Can I Say: Living Large, Cheating Death, and Drums, Drums, Drums
By: Travis Barker, Gavin Edwards. Reviewed by: Grant Bailey
Travis Barker has spent too much time on fire. The plane crash that claimed the lives of everyone on board besides the famed Blink-182 drummer, causing severe burns to most of his body, forms the traumatic focal point of Can I Say. It is another period of breakdown in his life; the death of his mother in his teens, the early struggle as a working musician, then the long months recovering in a burns unit fostering a painkiller dependency. Travis turned these tumultuous events into a catalyst for his drumming, using his kit as rehabilitation, feeding his preternatural drive to be a world class musician.
While fans of Blink-182 may find the backstage insight presented here a little light, drummers looking for techniques, configurations and advice will find plenty to work with. Travis has many passions; his family, his business (the outrageously lucrative Famous Stars and Straps apparel), restored Cadillacs; but drumming is the one constant. Can I Say takes us from toddler Travis’s first pots and pans set, through his formative years drilling rudiments in a marching band, before his leap into the relentless life of a punk rock musician. We learn that at the core of his success is an insane work ethic, driven in part by a personality prone to addiction. Every aspect of his life is characterised by excess, regardless of his social or financial standing. When he was young and poor, living in an impoverished area of the Inland Empire, his addictions were sex, drums and shows. Finding success only extended this list to include all the trappings of rock star life, from a prodigious weed habit, a playboy bunny wife and a fund-guzzling entourage.

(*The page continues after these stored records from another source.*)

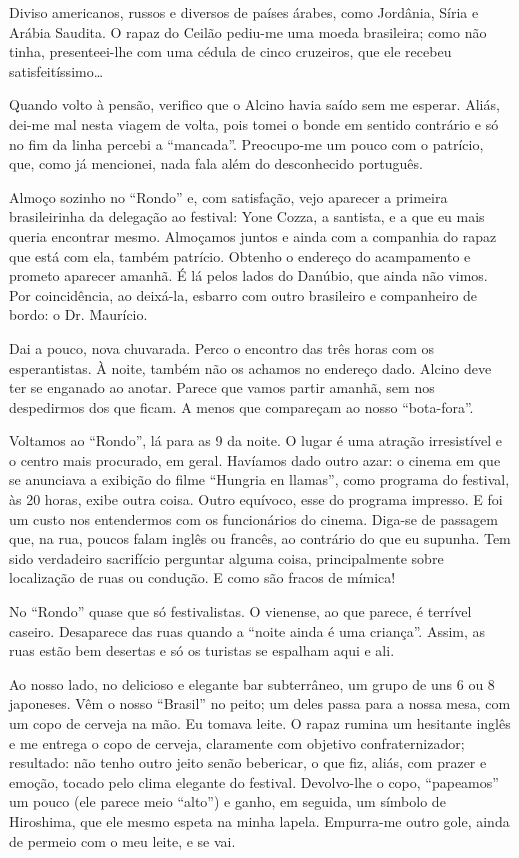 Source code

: Diviso americanos, russos e diversos de países árabes, como Jordânia, Síria e Arábia Saudita. O rapaz do Ceilão pediu-me uma moeda brasileira; como não tinha, presenteei-lhe com uma cédula de cinco cruzeiros, que ele recebeu satisfeitíssimo\ldots

Quando volto à pensão, verifico que o Alcino havia saído sem me esperar. Aliás, dei-me mal nesta viagem de volta, pois tomei o bonde em sentido contrário e só no fim da linha percebi a ``mancada''. Preocupo-me um pouco com o patrício, que, como já mencionei, nada fala além do desconhecido português.

Almoço sozinho no ``Rondo'' e, com satisfação, vejo aparecer a primeira brasileirinha da delegação ao festival: Yone Cozza, a santista, e a que eu mais queria encontrar mesmo. Almoçamos juntos e ainda com a companhia do rapaz que está com ela, também patrício. Obtenho o endereço do acampamento e prometo aparecer amanhã. É lá pelos lados do Danúbio, que ainda não vimos. Por coincidência, ao deixá-la, esbarro com outro brasileiro e companheiro de bordo: o Dr. Maurício.

Dai a pouco, nova chuvarada. Perco o encontro das três horas com os esperantistas. À noite, também não os achamos no endereço dado. Alcino deve ter se enganado ao anotar. Parece que vamos partir amanhã, sem nos despedirmos dos que ficam. A menos que compareçam ao nosso ``bota-fora''.

Voltamos ao ``Rondo'', lá para as 9 da noite. O lugar é uma atração irresistível e o centro mais procurado, em geral. Havíamos dado outro azar: o cinema em que se anunciava a exibição do filme ``Hungria en llamas'', como programa do festival, às 20 horas, exibe outra coisa. Outro equívoco, esse do programa impresso. E foi um custo nos entendermos com os funcionários do cinema. Diga-se de passagem que, na rua, poucos falam inglês ou francês, ao contrário do que eu supunha. Tem sido verdadeiro sacrifício perguntar alguma coisa, principalmente sobre localização de ruas ou condução. E como são fracos de mímica!

No ``Rondo'' quase que só festivalistas. O vienense, ao que parece, é terrível caseiro. Desaparece das ruas quando a ``noite ainda é uma criança''. Assim, as ruas estão bem desertas e só os turistas se espalham aqui e ali.

Ao nosso lado, no delicioso e elegante bar subterrâneo, um grupo de uns 6 ou 8 japoneses. Vêm o nosso ``Brasil'' no peito; um deles passa para a nossa mesa, com um copo de cerveja na mão. Eu tomava leite. O rapaz rumina um hesitante inglês e me entrega o copo de cerveja, claramente com objetivo confraternizador; resultado: não tenho outro jeito senão bebericar, o que fiz, aliás, com prazer e emoção, tocado pelo clima elegante do festival. Devolvo-lhe o copo, ``papeamos'' um pouco (ele parece meio ``alto'') e ganho, em seguida, um símbolo de Hiroshima, que ele mesmo espeta na minha lapela. Empurra-me outro gole, ainda de permeio com o meu leite, e se vai.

Just as in other notable rock star autobiographies – Scar Tissue and The Dirt spring to mind – the fall is as pivotal as rise, only this time the burnout is literal, covered in flaming jet fuel and blistered flesh. Can I Say’s greatest success is the tone it achieves. Travis’s mannerisms, lingual habits (everything is ‘dope,’ from his first batch of stickers to his newborn son) and personality are faithfully captured (by ghostwriter Gavin Edwards), which makes his slightly absurd obsession with practice pads and a rusted-out Cadillac more endearing than off-putting . In fact, his more deplorable behaviour, particularly Travis’s attitude towards women, is given an innocent sheen, vital to dull the emotional havoc he causes all around him in pursuit of paradiddles, penetration and painkillers.